El anuncio de la construcción de un nuevo Santuario es también el anuncio de la inauguración de un nuevo culto. Ha llegado la hora, según el Cuarto Evangelio, «en que los verdaderos adoradores adorarán al Padre en espíritu y en verdad» (4,23). Jesús responde así a la pregunta que le hace la samaritana durante su diálogo (4,20-25). La mujer plantea primero el problema del momento: ‘Nuestros padres adoraron en esta montaña y tú dices: Jerusalén es el lugar de culto» (v. 20).

¿Dónde está entonces el verdadero lugar de culto? Se trata de una cuestión teológica que contrapone los criterios de dos tradiciones diferentes, la de los samaritanos (nuestros padres), vinculada al monte Gerizim, y la de los judíos (ustedes), apegada a Jerusalén y su Templo. La respuesta de Jesús retoma la idea principal de la pregunta para situarla en otro contexto y conducir a la mujer, más allá de su pregunta, hacia una reflexión más profunda. Partiendo de la negación de la alternativa propuesta sobre el lugar de culto, Jesús le hace descubrir una de las primeras consecuencias de la llegada del tiempo esperado: « Jesús le dijo: «Créeme, mujer, que llega la hora en que no adorarás al Padre en este monte ni en Jerusalén. Vosotros adoráis lo que no conocéis; nosotros adoramos lo que conocemos, porque la salvación viene de los judíos. Pero llega la hora, y ahora es, en que los verdaderos adoradores adorarán al Padre en espíritu y en verdad, porque esos son los adoradores que el Padre busca. Dios es espíritu, y los que adoran deben hacerlo en espíritu y en verdad » (4:21-24).

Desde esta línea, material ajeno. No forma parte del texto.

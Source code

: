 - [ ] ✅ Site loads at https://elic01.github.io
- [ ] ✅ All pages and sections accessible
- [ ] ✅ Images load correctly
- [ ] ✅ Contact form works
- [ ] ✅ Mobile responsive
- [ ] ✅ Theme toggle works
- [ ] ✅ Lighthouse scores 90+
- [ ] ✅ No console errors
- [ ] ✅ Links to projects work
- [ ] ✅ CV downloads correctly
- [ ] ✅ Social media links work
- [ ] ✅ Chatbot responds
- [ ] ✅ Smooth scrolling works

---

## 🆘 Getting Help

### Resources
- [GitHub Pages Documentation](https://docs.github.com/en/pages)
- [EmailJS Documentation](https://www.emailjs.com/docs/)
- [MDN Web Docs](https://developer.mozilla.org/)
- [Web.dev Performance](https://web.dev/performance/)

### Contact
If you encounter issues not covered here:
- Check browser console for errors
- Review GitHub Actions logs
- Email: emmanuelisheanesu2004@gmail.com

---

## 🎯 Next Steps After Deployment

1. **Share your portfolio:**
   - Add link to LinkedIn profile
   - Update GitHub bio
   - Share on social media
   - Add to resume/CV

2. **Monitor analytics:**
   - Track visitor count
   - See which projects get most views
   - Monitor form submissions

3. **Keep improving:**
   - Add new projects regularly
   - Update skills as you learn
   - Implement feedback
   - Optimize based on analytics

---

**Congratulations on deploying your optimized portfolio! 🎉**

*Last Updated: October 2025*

En su respuesta, Jesús vuelve en dos ocasiones al mismo tema, «la hora viene» (vv.21.23), añadiendo en la repetición una aclaración: «y es ahora». Esta es la hora escatológica, la hora de los verdaderos adoradores. Aquellos que adorarán al Padre «en espíritu y en verdad». Pero para reconocer esta hora, la mujer debe ser consciente primero de la venida del Mesías: «La mujer le dijo: «Sé que ha de venir el Mesías, el que se llama Cristo. Cuando venga, nos explicará todo.  Jesús le dijo: ‘Yo soy el que te habla'» (vv.25-26). La samaritana sabe que la llegada de la hora es también la llegada del Mesías. Pero no esperaba que este anuncio profético de la presencia y actualidad de la hora le fuera comunicado por el propio Mesías.

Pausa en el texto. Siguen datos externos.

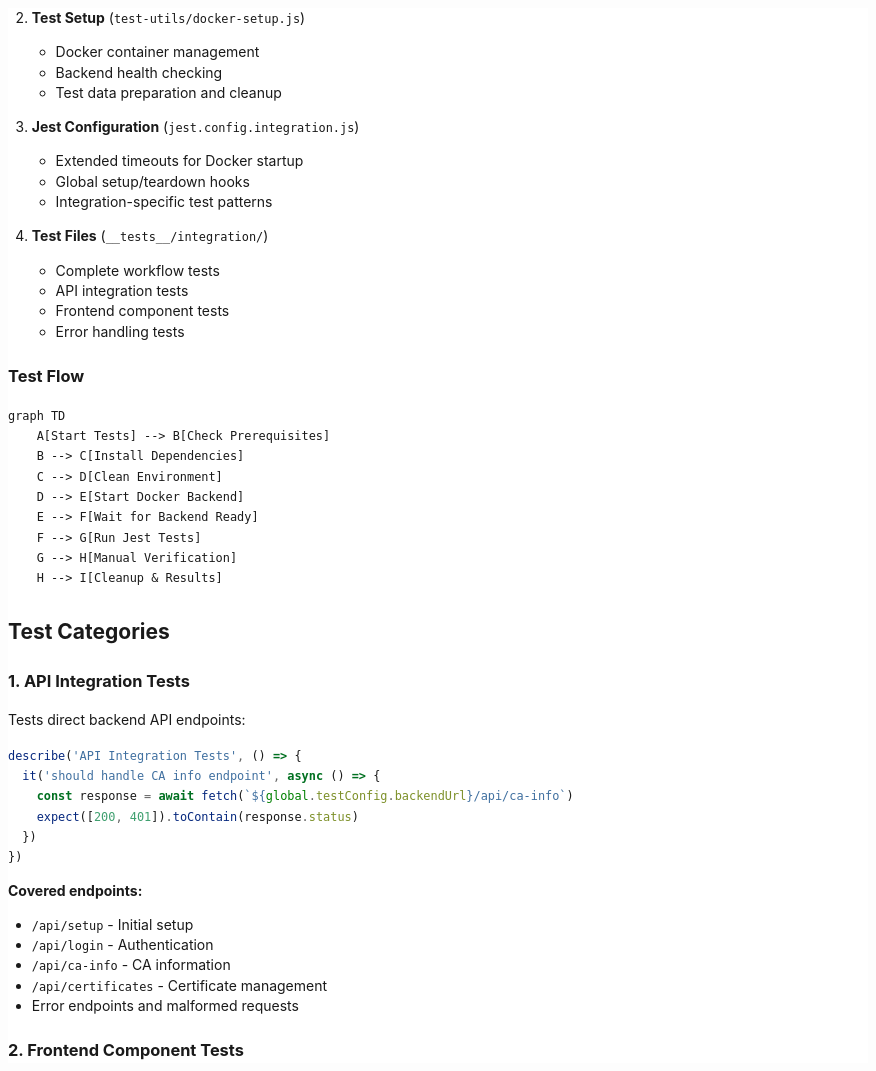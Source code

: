 2. **Test Setup** (`test-utils/docker-setup.js`)
   - Docker container management
   - Backend health checking
   - Test data preparation and cleanup

3. **Jest Configuration** (`jest.config.integration.js`)
   - Extended timeouts for Docker startup
   - Global setup/teardown hooks
   - Integration-specific test patterns

4. **Test Files** (`__tests__/integration/`)
   - Complete workflow tests
   - API integration tests
   - Frontend component tests
   - Error handling tests

### Test Flow

```mermaid
graph TD
    A[Start Tests] --> B[Check Prerequisites]
    B --> C[Install Dependencies]
    C --> D[Clean Environment]
    D --> E[Start Docker Backend]
    E --> F[Wait for Backend Ready]
    F --> G[Run Jest Tests]
    G --> H[Manual Verification]
    H --> I[Cleanup & Results]
```

## Test Categories

### 1. API Integration Tests

Tests direct backend API endpoints:

```javascript
describe('API Integration Tests', () => {
  it('should handle CA info endpoint', async () => {
    const response = await fetch(`${global.testConfig.backendUrl}/api/ca-info`)
    expect([200, 401]).toContain(response.status)
  })
})
```

**Covered endpoints:**
- `/api/setup` - Initial setup
- `/api/login` - Authentication
- `/api/ca-info` - CA information
- `/api/certificates` - Certificate management
- Error endpoints and malformed requests

### 2. Frontend Component Tests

Esta respuesta de Jesús tiene, pues, dos momentos principales. En la primera, Jesús sitúa primero la problemática introducida por la samaritana en el contexto de la hora escatológica, una hora en la que la alternativa geográfica en discusión ya no es válida. Jesús le propone entonces superar la vieja discusión sobre el lugar del culto para centrarse en la razón y el sentido del propio culto. Jesús añade un nombre a la adoración que menciona la mujer: «el Padre» (vv.21.23), refiriéndose al hecho que sustenta la adoración, el Dios que se da a conocer a los hombres (v.22). El culto auténtico no está ligado a la ubicación geográfica. Más bien, se encuentra dentro del propio hombre. En la adoración, Dios se acerca al hombre para hablarle en su corazón y darle a conocer su Nombre. La relación con Dios no tiene otro lugar que en la intimidad del hombre.

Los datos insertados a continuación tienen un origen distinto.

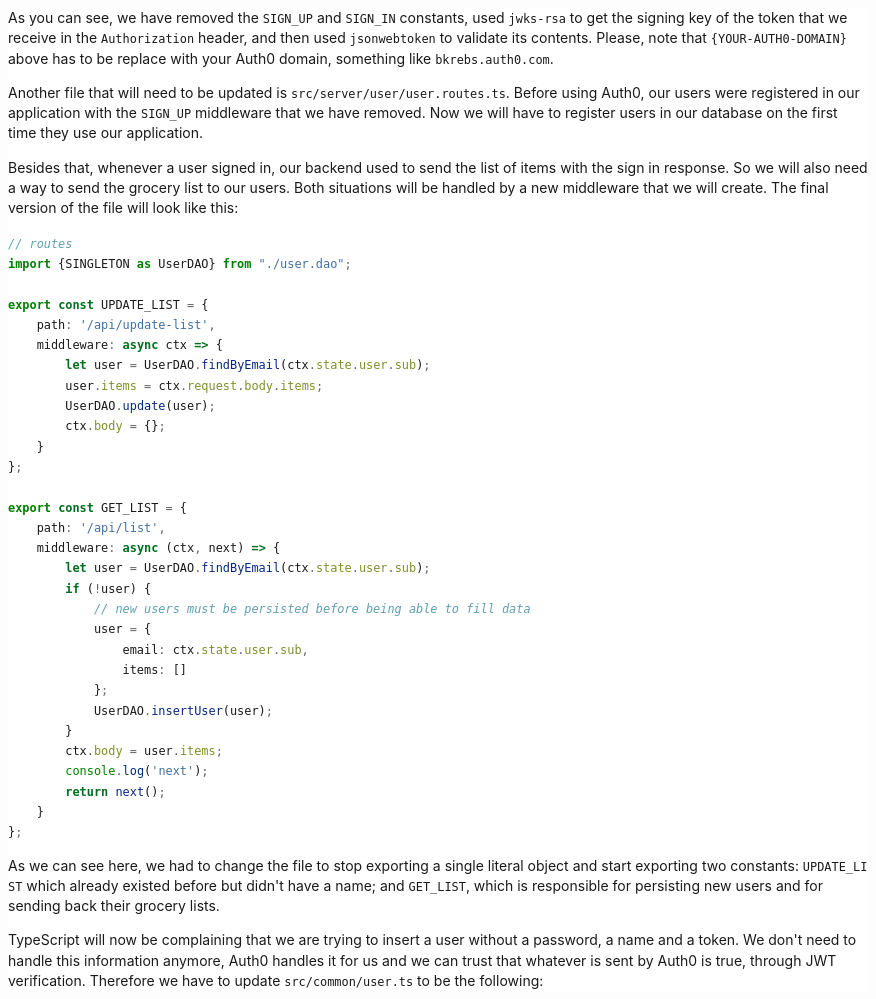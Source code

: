  As you can see, we have removed the `SIGN_UP` and `SIGN_IN` constants, used `jwks-rsa` to get the signing key of the token that we receive in the `Authorization` header, and then used `jsonwebtoken` to validate its contents. Please, note that `{YOUR-AUTH0-DOMAIN}` above has to be replace with your Auth0 domain, something like `bkrebs.auth0.com`.

Another file that will need to be updated is `src/server/user/user.routes.ts`. Before using Auth0, our users were registered in our application with the `SIGN_UP` middleware that we have removed. Now we will have to register users in our database on the first time they use our application.

Besides that, whenever a user signed in, our backend used to send the list of items with the sign in response. So we will also need a way to send the grocery list to our users. Both situations will be handled by a new middleware that we will create. The final version of the file will look like this:

```typescript
// routes
import {SINGLETON as UserDAO} from "./user.dao";

export const UPDATE_LIST = {
    path: '/api/update-list',
    middleware: async ctx => {
        let user = UserDAO.findByEmail(ctx.state.user.sub);
        user.items = ctx.request.body.items;
        UserDAO.update(user);
        ctx.body = {};
    }
};

export const GET_LIST = {
    path: '/api/list',
    middleware: async (ctx, next) => {
        let user = UserDAO.findByEmail(ctx.state.user.sub);
        if (!user) {
            // new users must be persisted before being able to fill data
            user = {
                email: ctx.state.user.sub,
                items: []
            };
            UserDAO.insertUser(user);
        }
        ctx.body = user.items;
        console.log('next');
        return next();
    }
};
```

As we can see here, we had to change the file to stop exporting a single literal object and start exporting two constants: `UPDATE_LIST` which already existed before but didn't have a name; and `GET_LIST`, which is responsible for persisting new users and for sending back their grocery lists.

TypeScript will now be complaining that we are trying to insert a user without a password, a name and a token. We don't need to handle this information anymore, Auth0 handles it for us and we can trust that whatever is sent by Auth0 is true, through JWT verification. Therefore we have to update `src/common/user.ts` to be the following:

En este nuevo horizonte, el segundo momento de la respuesta de Jesús toma la forma de una auto-revelación de Jesús a la mujer samaritana. Comienza con el anuncio de la llegada inmediata de la hora (kai. nu/n evstin) y conduce a la indicación del signo principal de su reconocimiento, la adoración del Padre en espíritu y en verdad. Su final está marcado por la solemne declaración de la identidad mesiánica de Jesús: «λαλω/η ζωη» (v.26).